Odyssey-3 mise sur un socle visuel unique pour robots, voitures et jeux
— AUDIOVISUEL
Odyssey Systems entraîne un seul modèle de vision et ajoute une commande différente pour chaque machine, du bras robotisé à la voiture autonome. Les démonstrations impressionnent, mais aucun chiffre de fiabilité ni rapport technique ne vient les étayer.

Deux heures d'enregistrements dans GTA V suffisent, selon Odyssey Systems, à faire trotter un cheval dans Red Dead Redemption 2. L'image marque, et elle résume bien le pari de l'entreprise : un seul modèle apprend à voir le monde, puis une petite couche de commande l'adapte à chaque machine, qu'elle roule, vole, saisisse un objet ou déplace un personnage de jeu.
Pour les studios de jeu vidéo et de simulation, ce genre de socle générique compte moins comme outil de production immédiat que comme signal d'infrastructure à surveiller. Aucun métier créatif n'appuie encore sur ce bouton précis : les démonstrations utilisent des politiques entraînées à part, avec des partenaires spécialisés comme Flexion Robotics pour les humanoïdes. Le monde du jeu sert ici de terrain d'essai bon marché pour tester le transfert d'un environnement à un autre, avant d'imaginer des générateurs de gameplay ou d'animation qui s'appuieraient sur ce type de représentation visuelle partagée.

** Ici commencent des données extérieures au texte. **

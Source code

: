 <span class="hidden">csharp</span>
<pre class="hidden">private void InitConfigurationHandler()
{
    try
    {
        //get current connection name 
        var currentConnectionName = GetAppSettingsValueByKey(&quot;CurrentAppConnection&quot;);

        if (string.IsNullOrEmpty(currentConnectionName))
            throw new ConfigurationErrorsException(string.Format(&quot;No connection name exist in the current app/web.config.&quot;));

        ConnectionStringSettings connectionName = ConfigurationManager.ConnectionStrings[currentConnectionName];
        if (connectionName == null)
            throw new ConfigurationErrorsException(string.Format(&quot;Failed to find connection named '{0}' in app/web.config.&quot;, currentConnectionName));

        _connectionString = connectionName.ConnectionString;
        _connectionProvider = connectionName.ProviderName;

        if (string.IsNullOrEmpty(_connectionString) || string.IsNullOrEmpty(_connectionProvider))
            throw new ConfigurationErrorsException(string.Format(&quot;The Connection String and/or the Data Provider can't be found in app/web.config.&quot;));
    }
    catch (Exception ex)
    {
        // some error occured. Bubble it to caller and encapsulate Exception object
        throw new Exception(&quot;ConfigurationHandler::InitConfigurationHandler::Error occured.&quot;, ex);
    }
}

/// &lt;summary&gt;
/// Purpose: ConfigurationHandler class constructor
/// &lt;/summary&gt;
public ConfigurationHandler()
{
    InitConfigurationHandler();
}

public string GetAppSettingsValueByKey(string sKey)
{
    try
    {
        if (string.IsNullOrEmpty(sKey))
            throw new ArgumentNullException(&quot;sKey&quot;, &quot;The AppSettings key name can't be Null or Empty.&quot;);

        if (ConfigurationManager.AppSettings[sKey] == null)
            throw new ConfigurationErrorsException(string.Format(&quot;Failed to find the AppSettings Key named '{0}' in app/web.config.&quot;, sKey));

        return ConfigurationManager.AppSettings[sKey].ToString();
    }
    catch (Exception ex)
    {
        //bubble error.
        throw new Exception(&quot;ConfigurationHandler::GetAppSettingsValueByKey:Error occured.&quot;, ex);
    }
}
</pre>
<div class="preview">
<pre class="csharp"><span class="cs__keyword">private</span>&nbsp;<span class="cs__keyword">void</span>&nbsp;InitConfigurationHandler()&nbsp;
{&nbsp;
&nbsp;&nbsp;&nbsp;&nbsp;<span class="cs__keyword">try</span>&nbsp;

La réserve la plus solide tient à l'absence totale de chiffres de fiabilité. Odyssey ne publie ni taux de réussite pour les rattrapages de préhension du bras robotisé, ni distance moyenne entre interventions sur la route, ni comparaison avec un modèle concurrent nommé. Le seul résultat numérique concret, un rapport de 77 % de distance parcourue entre simulation et conduite réelle, reste relatif : deux systèmes peuvent afficher ce même ratio avec des niveaux de sécurité très différents.
Cette absence de mesure change la lecture de toute l'annonce. Des séquences spectaculaires de robot qui rattrape un objet tombé ou de voiture qui roule seule sur une route indienne valent comme preuve de concept, pas comme preuve de robustesse. Aucun rapport technique n'accompagne le lancement, ni sur les données d'entraînement, ni sur les tests de sécurité, ni sur la taille du modèle.
Le pari vaut malgré tout d'être noté pour ce qu'il annonce en creux : un socle visuel générique qui réduirait le volume de démonstrations nécessaires pour adapter une politique à un nouveau corps ou une nouvelle interface. Si cette promesse se vérifie un jour avec des mesures publiques, les outils de génération de gameplay ou d'animation procédurale utilisés en studio pourraient hériter de ce type de brique sans même que leurs utilisateurs le sachent. Pour l'instant, la démonstration reste une vitrine de polyvalence, pas un test comparatif qui permettrait de juger sa valeur réelle face à des politiques spécialisées.